我创立新南派山水画的几点思考

            文/黄廷海  

            艺术的生命在于继承与创新。没有继承,艺术便是无根之木,没有创新,艺术便不可能发展!

            我自1990年起开始研究和探索新南派山水画,旨在突破古人和今人的藩篱,开拓自己独有的山水画风格,在当今山水画坛占有一席之地。经过近30年的磨练和耕耘,终于步入成熟,形成新南派山水画一套完整的理论体系、审美特征和技法程式。

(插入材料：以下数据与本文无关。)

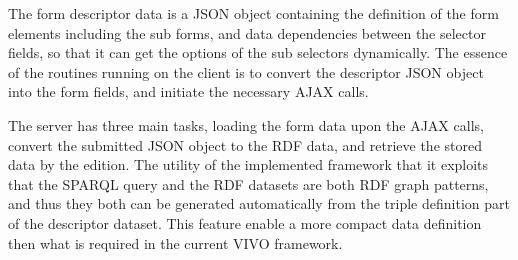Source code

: 
The form descriptor data is a JSON object containing the definition of the form elements including the sub forms, and data dependencies between the selector fields, so that it can get the options of the sub selectors dynamically. The essence of the routines running on the client is to convert the descriptor JSON object into the form fields, and initiate the necessary AJAX calls.

The server has three main tasks, loading the form data upon the AJAX calls, convert the submitted JSON object to the RDF data, and retrieve the stored data by the edition. The utility of the implemented framework that it exploits that the SPARQL query and the RDF datasets are both RDF graph patterns, and thus they both can be generated automatically from the triple definition part of the descriptor dataset. This feature enable a more compact data definition then what is required in the current VIVO framework.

            理论体系方面,主要规纳为七个特点:

            1、天人合一,以人为本。

            2、出世入世,两相兼宜。

            3、学术先行,创新为旨。

            4、有法无法,法随心出。

            5、迥异古今,贵在胆识。

            6、南北兼融,择优我用。

            7、以中为本,兼取西法。

            审美特征主要分七个特点:

            1、意象构成,不似之似。

            2、阳刚阴柔,双重审美。

            3、苍茫雄奇,大美自然。

            4、诗画合一,意境动人。

            5、突出光影,时空浩荡。

            6、绿色山水,生命之源。

            7、笔墨之美,画奇造化。

            在技法程式上我主张“有法而无法,法随心出,笔随意生”。我重视中国画的笔墨之美和程式之美,但又打破它的程式法则,反其道而行之,常以焦墨勾形,浓墨皴擦,淡墨破染,重在整体架构,意在局部经营等等。由此而形成了新南派山水画的风格美、意境美和形式美。使其既有深厚的传统底蕴,又具有鲜明的现代意识。迥异古今,既不似金陵画派,又不是董源、巨然以降的南派山水,而是独立于当代中国山水画坛的“新南派山水画”。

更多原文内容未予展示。